This week marking Refugee Week, it’s been difficult not to think about the refugees and asylum seekers who have largely been forgotten in the midst of the Covid-19 pandemic. Stranded far from family and friends in a strange country without any money and no roof over their head, many have had nowhere to turn.

Just two months before Covid-19 forced Britain into lockdown we, two retired academics in our 80s, welcomed into our home the wife of Tade, a refugee we have been hosting since last summer. 

I and my husband first met Tade in August 2019 through Refugees At Home, a national UK charity that connects people with a spare room with refugees and asylum seekers in need of accommodation. We were keen to support a refugee as we are highly aware of the difficulties of settling as a newcomer in a new land because we came to Britain in 1960 from South Africa.
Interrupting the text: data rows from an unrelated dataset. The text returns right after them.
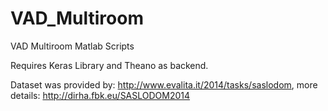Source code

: # VAD_Multiroom

VAD Multiroom Matlab Scripts

Requires Keras Library and Theano as backend.

Dataset was provided by: http://www.evalita.it/2014/tasks/saslodom, more details: http://dirha.fbk.eu/SASLODOM2014
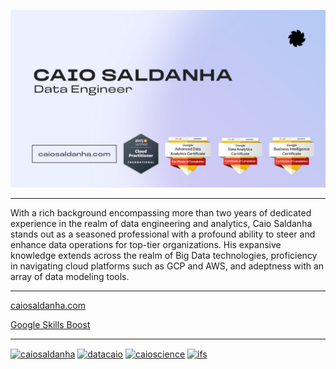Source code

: ![](./caiosaldanha_banner.png)

<hr>

With a rich background encompassing more than two years of dedicated experience in the realm of data engineering and analytics, Caio Saldanha stands out as a seasoned professional with a profound ability to steer and enhance data operations for top-tier organizations. His expansive knowledge extends across the realm of Big Data technologies, proficiency in navigating cloud platforms such as GCP and AWS, and adeptness with an array of data modeling tools.

<hr>

[caiosaldanha.com](https://caiosaldanha.com)

[Google Skills Boost](https://www.cloudskillsboost.google/public_profiles/fce2bb91-630c-4226-b775-5261f6014186)

<hr>

<a href="https://linkedin.com/in/caiosaldanha" target="blank"><img align="center" src="https://raw.githubusercontent.com/rahuldkjain/github-profile-readme-generator/master/src/images/icons/Social/linked-in-alt.svg" alt="caiosaldanha" height="30" width="40" /></a> <a href="https://twitter.com/datacaio" target="blank"><img align="center" src="https://raw.githubusercontent.com/rahuldkjain/github-profile-readme-generator/master/src/images/icons/Social/twitter.svg" alt="datacaio" height="30" width="40" /></a> <a href="https://kaggle.com/caioscience" target="blank"><img align="center" src="https://raw.githubusercontent.com/rahuldkjain/github-profile-readme-generator/master/src/images/icons/Social/kaggle.svg" alt="caioscience" height="30" width="40" /></a> <a href="https://medium.com/@ifs" target="blank"><img align="center" src="https://raw.githubusercontent.com/rahuldkjain/github-profile-readme-generator/master/src/images/icons/Social/medium.svg" alt="ifs" height="30" width="40" /></a> <a href="https://www.youtube.com/@caiosaldanha" target="blank">
<!--img align="center" src="https://raw.githubusercontent.com/rahuldkjain/github-profile-readme-generator/master/src/images/icons/Social/youtube.svg" alt="caiosaldanha" height="30" width="40" /></a-->



<!--h3>Data Engineering</h3>

<p align="left">
  <a href="https://github.com/caiosaldanha/sql_queries"><img width="400" src="https://github-readme-stats-git-masterrstaa-rickstaa.vercel.app/api/pin/?username=caiosaldanha&repo=sql_queries&theme=react&bg_color=1F222E&title_color=F85D7F&icon_color=F8D866&hide_border=true&show_icons=false" alt="atsaf"></a>
  
</p>

<h3>Books</h3>

<p align="left">
  <a href="https://github.com/caiosaldanha/this_is_statistics"><img width="400" src="https://github-readme-stats-git-masterrstaa-rickstaa.vercel.app/api/pin/?username=caiosaldanha&repo=this_is_statistics&theme=react&bg_color=1F222E&title_color=F85D7F&icon_color=F8D866&hide_border=true&show_icons=false" alt="atsaf"></a>

</p

<p align="left"> <img src="https://github-readme-stats-git-masterrstaa-rickstaa.vercel.app/api?username=caiosaldanha&hide=java,html,tex&theme=react&bg_color=1F222E&title_color=F85D7F&icon_color=F8D866&hide_border=true&langs_count=4)" alt=“caiosaldanha” /--!>
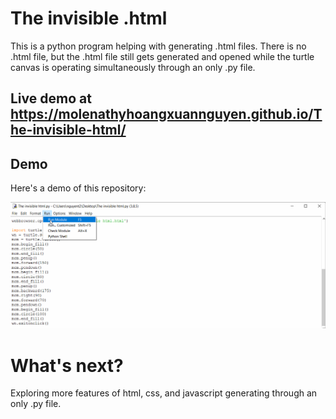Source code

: # The invisible .html

This is a python program helping with generating .html files. There is no .html file, but the .html file still gets generated and opened while the turtle canvas is operating simultaneously through an only .py file.

## Live demo at https://molenathyhoangxuannguyen.github.io/The-invisible-html/

## Demo

Here's a demo of this repository:

<img src='demo.gif' title='Demo' width='' alt='Demo' />

# What's next?
Exploring more features of html, css, and javascript generating through an only .py file.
Our own parents had escaped poverty and persecution in Eastern Europe and landed up as Jewish refugees in South Africa. My father was one of the First World War generation who, at the age of 12, was forced to flee in order to avoid the Russian army which was forcibly conscripting any young Jewish men they caught, many no older than him. Plus I had chaired the Council for Assisting Refugee Academics (CARA) for many years, and been active in the anti-Apartheid movement. 

We warmed to Tade, a political refugee from Ethiopia, immediately, when he joined us. A dedicated marine engineer, he was forced to abandon his home country – having to make the enormously painful decision to jump ship in London with his wife Aisha (not her real name) still in Ethiopia.

Unable to find a job and with nowhere to stay, Tade landed up sleeping on trains, buses and in train stations.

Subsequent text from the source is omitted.